WHAT IS EXPECTED: Exactly the lines from the line containing "- Het laden" through the last line of the entries below should appear in the answer, reproduced verbatim.

EXTRACTED MATERIAL:
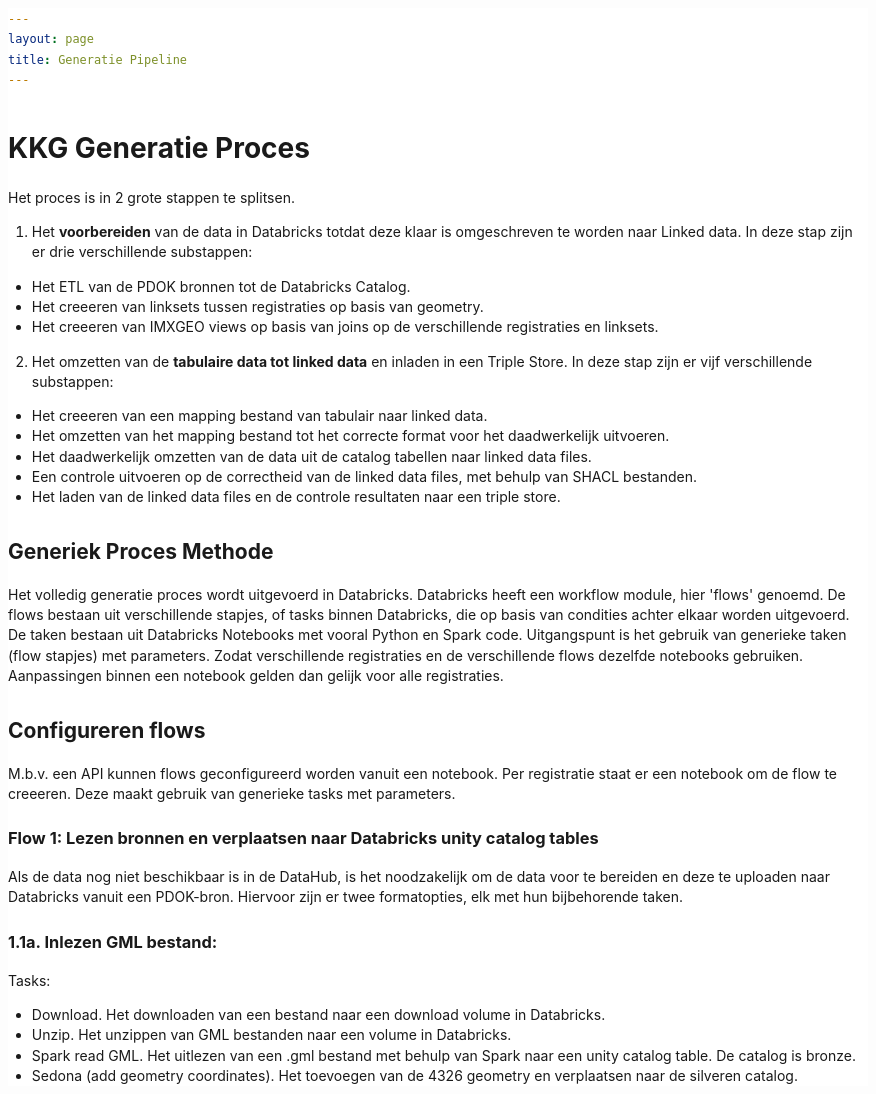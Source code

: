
 ```yaml
---
layout: page
title: Generatie Pipeline
---
```


# KKG Generatie Proces

Het proces is in 2 grote stappen te splitsen. 

1. Het **voorbereiden** van de data in Databricks totdat deze klaar is omgeschreven te worden naar Linked data. In deze stap zijn er drie verschillende substappen:
- Het ETL van de PDOK bronnen tot de Databricks Catalog.  
- Het creeeren van linksets tussen registraties op basis van geometry.  
- Het creeeren van IMXGEO views op basis van joins op de verschillende registraties en linksets.

2. Het omzetten van de **tabulaire data tot linked data** en inladen in een Triple Store. In deze stap zijn er vijf verschillende substappen:
- Het creeeren van een mapping bestand van tabulair naar linked data.
- Het omzetten van het mapping bestand tot het correcte format voor het daadwerkelijk uitvoeren. 
- Het daadwerkelijk omzetten van de data uit de catalog tabellen naar linked data files.
- Een controle uitvoeren op de correctheid van de linked data files, met behulp van SHACL bestanden.
- Het laden van de linked data files en de controle resultaten naar een triple store.

## Generiek Proces Methode

Het volledig generatie proces wordt uitgevoerd in Databricks. Databricks heeft een workflow module, hier 'flows' genoemd. De flows bestaan uit verschillende stapjes, of tasks binnen Databricks, die op basis van condities achter elkaar worden uitgevoerd. De taken bestaan uit Databricks Notebooks met vooral Python en Spark code. Uitgangspunt is het gebruik van generieke taken (flow stapjes) met parameters. Zodat verschillende registraties en de verschillende flows dezelfde notebooks gebruiken. Aanpassingen binnen een notebook gelden dan gelijk voor alle registraties.

## Configureren flows
M.b.v. een API kunnen flows geconfigureerd worden vanuit een notebook. Per registratie staat er een notebook om de flow te creeeren. Deze maakt gebruik van generieke tasks met parameters.

### Flow 1: Lezen bronnen en verplaatsen naar Databricks unity catalog tables

Als de data nog niet beschikbaar is in de DataHub, is het noodzakelijk om de data voor te bereiden en deze te uploaden naar Databricks vanuit een PDOK-bron. Hiervoor zijn er twee formatopties, elk met hun bijbehorende taken.

### 1.1a. Inlezen GML bestand:

Tasks:
- Download. Het downloaden van een bestand naar een download volume in Databricks.
- Unzip. Het unzippen van GML bestanden naar een volume in Databricks. 
- Spark read GML. Het uitlezen van een .gml bestand met behulp van Spark naar een unity catalog table. De catalog is bronze. 
- Sedona (add geometry coordinates). Het toevoegen van de 4326 geometry en verplaatsen naar de silveren catalog.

ANSWER BELOW:
- Het laden van de linked data files en de controle resultaten naar een triple store.

## Generiek Proces Methode

Het volledig generatie proces wordt uitgevoerd in Databricks. Databricks heeft een workflow module, hier 'flows' genoemd. De flows bestaan uit verschillende stapjes, of tasks binnen Databricks, die op basis van condities achter elkaar worden uitgevoerd. De taken bestaan uit Databricks Notebooks met vooral Python en Spark code. Uitgangspunt is het gebruik van generieke taken (flow stapjes) met parameters. Zodat verschillende registraties en de verschillende flows dezelfde notebooks gebruiken. Aanpassingen binnen een notebook gelden dan gelijk voor alle registraties.

## Configureren flows
M.b.v. een API kunnen flows geconfigureerd worden vanuit een notebook. Per registratie staat er een notebook om de flow te creeeren. Deze maakt gebruik van generieke tasks met parameters.

### Flow 1: Lezen bronnen en verplaatsen naar Databricks unity catalog tables

Als de data nog niet beschikbaar is in de DataHub, is het noodzakelijk om de data voor te bereiden en deze te uploaden naar Databricks vanuit een PDOK-bron. Hiervoor zijn er twee formatopties, elk met hun bijbehorende taken.

### 1.1a. Inlezen GML bestand:

Tasks:
- Download. Het downloaden van een bestand naar een download volume in Databricks.
- Unzip. Het unzippen van GML bestanden naar een volume in Databricks. 
- Spark read GML. Het uitlezen van een .gml bestand met behulp van Spark naar een unity catalog table. De catalog is bronze. 
- Sedona (add geometry coordinates). Het toevoegen van de 4326 geometry en verplaatsen naar de silveren catalog.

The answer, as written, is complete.